That Is Some Buggin' Out
Last night I attended a lecture at the Rose called "New Horizons: Mission to Pluto". The speaker was Richard P. Binzel, Professor of Planetary Science, M.I.T.
From the hand-out:
New Horizons is the first mission to the ninth planet -- the initial reconnaissance of Pluto and its satellite Charon, continuing on into the Kuiper Belt at the outer frontier of our solar system. With a launch planned for January 2006, New Horizons reaches Pluto in 2015, becoming the first exploration of a 'new' planet since Voyager nearly 30 years ago.

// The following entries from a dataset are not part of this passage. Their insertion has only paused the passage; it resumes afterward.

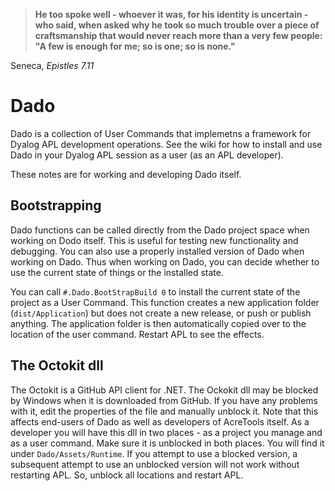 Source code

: 
>**He too spoke well - whoever it was, for his identity is uncertain - who said, when asked why he took so much trouble 
over a piece of craftsmanship that would never reach more than a very few people: "A few is enough for me; so is one; so is none."**

Seneca, *Epistles 7.11*

# Dado
Dado is a collection of User Commands that implemetns a framework for Dyalog APL development operations.  See the wiki for how to install and use Dado in your Dyalog APL session as a user (as an APL developer).

These notes are for working and developing Dado itself.

## Bootstrapping
Dado functions can be called directly from the Dado project space when working on Dodo itself.
This is useful for testing new functionality and debugging. You can also use a properly installed version of Dado when working on Dado. Thus when working on Dado, you can decide whether to use the current state of things or the installed state.

You can call `#.Dado.BootStrapBuild 0` to install the current state of the project as a User Command.
This function creates a new application folder (`dist/Application`) but does not create a new release, or push or publish anything. 
The application folder is then automatically copied over to the location of the user command. Restart APL to see the effects.

## The Octokit dll
The Octokit is a GitHub API client for .NET. 
The Ockokit dll may be blocked by Windows when it is downloaded from GitHub.
If you have any problems with it, edit the properties of the file and manually unblock it.
Note that this affects end-users of Dado as well as developers of AcreTools itself.
As a developer you will have this dll in two places - as a project you manage and as a user command.
Make sure it is unblocked in both places. You will find it under `Dado/Assets/Runtime`.
If you attempt to use a blocked version, a subsequent attempt to use an unblocked version will not work
without restarting APL. So, unblock all locations and restart APL.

Of course, the 2015 arrival date depends on exactly when in the launch window they get to go. The primary window is January 11, 2006 to February 14, 2006. If they fit the launch into the first 23 days of the window, they'll swing by Jupiter and get a spectacular gravity assist that will get them to Pluto by 2015. If they're forced to wait for a launch opportunity in the last 12 days of the window, they'll have to do without the Jupiter slingshot and instead head straight to Pluto... which adds 4 years to the mission. I guess that's called getting there the Easy Way, or the Hard Way.
But here's what astonishes me.
On launch day, the little craft -- about the size of a Mini Cooper -- will be sitting atop a mighty Atlas V (v. 551) rocket and when she finally goes, man, she is going to be buggin'. She'll cross the moon's orbit just 3 hours after lift-off!
Hope she's got seat-belts and an airbag.
After the lecture, we had a bite to eat, then I copped a downtown #1 train at 72nd. Sitting across from me, a guy was studying a script and practicing his lines silently but expressively. A few feet away from him, some skater dude was gnawing open-mouthed on a slice of pizza and sucking a can of Coke. The script guy kept glancing at the skater guy. I couldn't figure out if he was annoyed at all the smacking/munching noises, or if he wanted to go out with the guy.
In between worrying myself about that, I kept thinking: "In the time it takes me to get home tonight, New Horizons would be 1/3 of the way to the Moon."
And that, dear children, is the difference between our lives and the lives of Spacemen.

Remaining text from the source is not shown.